各地から人が集まり、知識も集中するが故に、高度な教育を受けることが出来るという。
平民もいるにはいるが、貴族の方が圧倒的に多く、件の第二王子も入学することが決まっている。
学校は入学する年齢は定まっていないのだが、ミュゲの髪とロテュスの目のことがあり、二人にはトウガが知識を教えていたので失念していたのだろう。
区切りとしては、特にミュゲは入学にちょうどいい年齢ではあるのだが…
(…ふむ)
「第二王子の件、受けるか」
『は?』
「幸い、期限は第二王子が学園を卒業し、本格的に王族として動くことになる三年後。

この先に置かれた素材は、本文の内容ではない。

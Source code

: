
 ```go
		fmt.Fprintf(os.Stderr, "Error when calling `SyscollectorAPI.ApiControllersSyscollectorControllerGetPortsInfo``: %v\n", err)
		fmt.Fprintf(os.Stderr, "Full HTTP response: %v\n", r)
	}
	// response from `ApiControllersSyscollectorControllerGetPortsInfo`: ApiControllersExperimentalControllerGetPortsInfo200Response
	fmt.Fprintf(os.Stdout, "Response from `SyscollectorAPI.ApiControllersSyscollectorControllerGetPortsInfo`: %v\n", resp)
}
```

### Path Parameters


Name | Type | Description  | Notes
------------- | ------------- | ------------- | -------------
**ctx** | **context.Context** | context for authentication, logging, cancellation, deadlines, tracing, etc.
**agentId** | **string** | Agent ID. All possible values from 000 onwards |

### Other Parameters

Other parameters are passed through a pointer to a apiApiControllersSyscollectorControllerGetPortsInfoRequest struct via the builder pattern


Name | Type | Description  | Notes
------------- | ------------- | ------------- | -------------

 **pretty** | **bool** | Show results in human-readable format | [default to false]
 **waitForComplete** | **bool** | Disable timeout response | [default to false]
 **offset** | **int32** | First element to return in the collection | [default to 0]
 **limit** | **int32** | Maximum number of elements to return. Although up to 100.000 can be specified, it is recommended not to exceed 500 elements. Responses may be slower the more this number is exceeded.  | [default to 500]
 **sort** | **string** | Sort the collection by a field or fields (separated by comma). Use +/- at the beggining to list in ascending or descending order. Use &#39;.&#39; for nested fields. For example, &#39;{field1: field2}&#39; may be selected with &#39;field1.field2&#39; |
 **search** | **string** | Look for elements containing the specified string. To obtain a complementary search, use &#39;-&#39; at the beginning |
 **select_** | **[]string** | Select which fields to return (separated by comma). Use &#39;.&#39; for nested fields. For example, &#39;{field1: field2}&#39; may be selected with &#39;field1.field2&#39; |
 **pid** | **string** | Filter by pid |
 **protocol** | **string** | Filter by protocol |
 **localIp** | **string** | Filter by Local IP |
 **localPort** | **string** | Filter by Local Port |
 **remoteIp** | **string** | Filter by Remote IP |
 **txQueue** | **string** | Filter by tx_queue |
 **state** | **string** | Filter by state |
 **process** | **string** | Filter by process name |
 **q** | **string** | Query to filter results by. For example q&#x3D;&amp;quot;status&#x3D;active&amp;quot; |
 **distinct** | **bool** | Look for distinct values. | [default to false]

無論、早い方がいいとは言うだろうが、学園は警備面もきちんと管理してある」
「そう、ですね…?」
先程までとは百八十度違う言葉に、ぽかんと呆気にとられた顔をする一同に構わず、言葉を続ける。
訳がわからないという顔のトウガは、曖昧に返事を返したが、このあとにどんな顔をするか。

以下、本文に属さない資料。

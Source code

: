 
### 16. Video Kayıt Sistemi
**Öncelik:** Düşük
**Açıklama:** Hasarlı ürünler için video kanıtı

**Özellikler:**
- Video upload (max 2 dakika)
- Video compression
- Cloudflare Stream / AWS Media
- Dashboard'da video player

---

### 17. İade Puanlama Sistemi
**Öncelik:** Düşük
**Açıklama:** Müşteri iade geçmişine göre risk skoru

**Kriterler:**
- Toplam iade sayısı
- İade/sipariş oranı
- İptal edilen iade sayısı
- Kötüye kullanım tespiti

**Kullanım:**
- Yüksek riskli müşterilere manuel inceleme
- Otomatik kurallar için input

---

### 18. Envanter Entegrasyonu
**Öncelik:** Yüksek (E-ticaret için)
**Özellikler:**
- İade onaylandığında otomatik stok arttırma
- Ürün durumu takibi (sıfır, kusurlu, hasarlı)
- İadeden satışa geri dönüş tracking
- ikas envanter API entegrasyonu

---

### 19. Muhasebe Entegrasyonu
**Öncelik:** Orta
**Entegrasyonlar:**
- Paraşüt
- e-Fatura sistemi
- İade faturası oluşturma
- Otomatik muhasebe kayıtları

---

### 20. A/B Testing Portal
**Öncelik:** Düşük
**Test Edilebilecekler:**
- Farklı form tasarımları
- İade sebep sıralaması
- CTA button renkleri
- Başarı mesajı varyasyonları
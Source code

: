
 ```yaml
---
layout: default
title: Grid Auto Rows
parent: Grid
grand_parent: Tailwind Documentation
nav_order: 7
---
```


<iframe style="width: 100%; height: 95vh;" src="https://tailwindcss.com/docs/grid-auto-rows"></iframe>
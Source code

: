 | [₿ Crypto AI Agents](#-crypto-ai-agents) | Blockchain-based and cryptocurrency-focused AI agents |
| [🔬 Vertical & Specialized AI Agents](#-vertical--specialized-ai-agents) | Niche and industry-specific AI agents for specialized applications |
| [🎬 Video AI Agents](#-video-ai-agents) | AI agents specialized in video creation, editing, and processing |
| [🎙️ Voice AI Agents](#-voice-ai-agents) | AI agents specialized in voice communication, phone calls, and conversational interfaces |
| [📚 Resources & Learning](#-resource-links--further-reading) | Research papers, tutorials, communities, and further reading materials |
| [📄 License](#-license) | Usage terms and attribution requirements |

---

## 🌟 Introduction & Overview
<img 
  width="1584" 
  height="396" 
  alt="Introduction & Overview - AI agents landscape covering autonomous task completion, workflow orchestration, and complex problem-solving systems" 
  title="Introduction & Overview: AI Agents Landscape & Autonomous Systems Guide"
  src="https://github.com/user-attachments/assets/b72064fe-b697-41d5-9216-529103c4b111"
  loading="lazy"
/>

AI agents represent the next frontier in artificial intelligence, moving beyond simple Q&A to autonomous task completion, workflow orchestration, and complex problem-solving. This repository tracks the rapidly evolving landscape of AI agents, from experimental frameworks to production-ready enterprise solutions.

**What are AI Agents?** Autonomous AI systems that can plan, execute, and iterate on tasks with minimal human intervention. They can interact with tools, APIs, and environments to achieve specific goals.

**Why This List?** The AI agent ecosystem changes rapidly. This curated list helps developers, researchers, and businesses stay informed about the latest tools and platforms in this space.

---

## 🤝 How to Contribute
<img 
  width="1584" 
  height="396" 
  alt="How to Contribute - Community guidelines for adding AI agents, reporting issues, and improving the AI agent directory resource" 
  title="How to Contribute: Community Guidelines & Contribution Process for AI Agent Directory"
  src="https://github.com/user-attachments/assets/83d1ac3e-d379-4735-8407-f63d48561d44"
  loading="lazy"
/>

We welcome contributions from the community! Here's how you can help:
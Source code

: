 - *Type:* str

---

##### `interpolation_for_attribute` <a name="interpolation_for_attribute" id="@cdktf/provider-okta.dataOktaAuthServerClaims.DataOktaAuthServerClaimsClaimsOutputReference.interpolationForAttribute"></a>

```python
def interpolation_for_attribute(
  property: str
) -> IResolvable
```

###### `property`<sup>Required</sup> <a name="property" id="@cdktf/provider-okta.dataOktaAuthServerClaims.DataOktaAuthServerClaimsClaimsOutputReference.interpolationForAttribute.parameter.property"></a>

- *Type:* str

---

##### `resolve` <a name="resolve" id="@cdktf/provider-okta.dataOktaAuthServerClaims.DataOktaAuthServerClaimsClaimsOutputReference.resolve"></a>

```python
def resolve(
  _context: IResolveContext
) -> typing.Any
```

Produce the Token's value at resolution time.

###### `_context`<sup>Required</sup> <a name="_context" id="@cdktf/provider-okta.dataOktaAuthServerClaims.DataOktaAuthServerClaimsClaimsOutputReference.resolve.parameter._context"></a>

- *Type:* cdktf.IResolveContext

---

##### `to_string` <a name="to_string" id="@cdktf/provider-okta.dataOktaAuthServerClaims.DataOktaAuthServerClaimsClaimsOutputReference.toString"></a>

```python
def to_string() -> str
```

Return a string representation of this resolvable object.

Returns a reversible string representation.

「確実に暗殺する為には、内側に入り込む必要があるだろうな……不審に思われない、正規の手続きで」
「正規の手続きで、って……」
些か渋面をしたトウガは、顎に手を添えて呟く。
「教師として潜入出来そうな者は、今は別の任務で他国ですし……そうなると、それこそ生徒として入学でもする、しか…」
そこで、何かに気付いたように此方を凝視する彼の考えを肯定する笑みを浮かべてやった。
「…有難う御座います」
『ミュゲとロテュスを生徒として潜入させ、依頼の傍ら、学園の教育を受けさせる』
意図を正確に理解したトウガは、嬉しそうに微笑んだ。
その微笑みに、集った者達は思わず見惚れた。
俺はもう慣れているのでそんなことは無いが、この男は相変わらず綺麗な顔をしているとは思う。

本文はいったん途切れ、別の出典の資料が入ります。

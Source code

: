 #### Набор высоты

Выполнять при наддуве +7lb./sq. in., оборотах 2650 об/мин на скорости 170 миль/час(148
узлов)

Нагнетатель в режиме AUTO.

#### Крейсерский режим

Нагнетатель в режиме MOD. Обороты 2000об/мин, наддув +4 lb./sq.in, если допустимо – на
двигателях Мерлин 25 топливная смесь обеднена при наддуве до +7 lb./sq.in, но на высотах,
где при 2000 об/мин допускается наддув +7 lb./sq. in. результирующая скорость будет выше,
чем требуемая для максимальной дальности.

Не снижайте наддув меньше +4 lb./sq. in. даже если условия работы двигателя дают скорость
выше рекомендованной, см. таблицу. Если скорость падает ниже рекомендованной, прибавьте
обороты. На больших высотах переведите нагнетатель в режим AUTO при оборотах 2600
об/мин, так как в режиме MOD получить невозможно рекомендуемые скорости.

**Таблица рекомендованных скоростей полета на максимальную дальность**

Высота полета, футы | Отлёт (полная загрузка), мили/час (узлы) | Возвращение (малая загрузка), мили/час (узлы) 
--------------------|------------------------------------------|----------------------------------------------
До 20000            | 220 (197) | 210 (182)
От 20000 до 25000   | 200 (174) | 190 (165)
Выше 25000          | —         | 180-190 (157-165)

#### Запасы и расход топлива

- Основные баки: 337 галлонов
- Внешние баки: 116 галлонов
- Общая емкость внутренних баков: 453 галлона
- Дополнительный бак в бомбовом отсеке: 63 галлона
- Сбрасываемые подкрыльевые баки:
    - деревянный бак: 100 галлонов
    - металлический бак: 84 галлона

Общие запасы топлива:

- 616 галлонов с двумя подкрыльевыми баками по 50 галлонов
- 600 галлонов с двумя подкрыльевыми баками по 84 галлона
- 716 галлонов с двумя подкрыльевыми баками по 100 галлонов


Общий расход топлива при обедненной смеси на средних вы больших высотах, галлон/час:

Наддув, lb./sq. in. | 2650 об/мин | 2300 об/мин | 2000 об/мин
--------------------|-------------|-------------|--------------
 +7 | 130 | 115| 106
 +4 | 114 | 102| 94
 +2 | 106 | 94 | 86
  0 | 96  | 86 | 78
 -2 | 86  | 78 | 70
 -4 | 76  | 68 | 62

霧に融けるような淡い灰色の髪は艶やかに、腰あたりまでのびて、さらりと揺れる。長い睫毛に縁取られた目は、凍りついた水面のように透き通る薄い青。すっと通った鼻筋に、バランスよく配置された顔のパーツ。
一言でいうと、“男に見えない男”だ。
その顔に花の微笑みを浮かべたトウガだったが、ふと目を伏せた。憂いを帯びた表情すら、絵になるのだからこの男は恐ろしい。
「ですが……」
「問題無い」
トウガの懸念は、二人に“仕事”をさせること。…手を、汚させてしまうこと。
「依頼の内容については伝える。だが、無理に二人だけにやらせるつもりは無い」
リョウガには、あの二人を“残夢”の一員にする考えは無い。
人手が足りていない訳ではないし、何より…“裏”に引き込みたく無かった。
きっと、いや。親として引き取って育ててきたからこそ、トウガもそう思っている筈だ。
「あの子達の手は汚さずとも構わない。実行は、時期を見て此方がすればいい。只…学園で学ばせてやりたい。お前も、いや、お前こそそう思っているのだろう?」
「はい…それが、あの子達の為になるでしょうから」
二人は、学園で学ぶ為の資格は既に持っている。
伏せていた目をゆるりと持ち上げ、トウガはほんのりと微笑した。
***
その約一月半後。
試験を無事に終えたミュゲとロテュスは、見事合格を勝ち取った。
そして、『第二王子暗殺』の依頼の為に潜入するという体で、学園に入学することになった。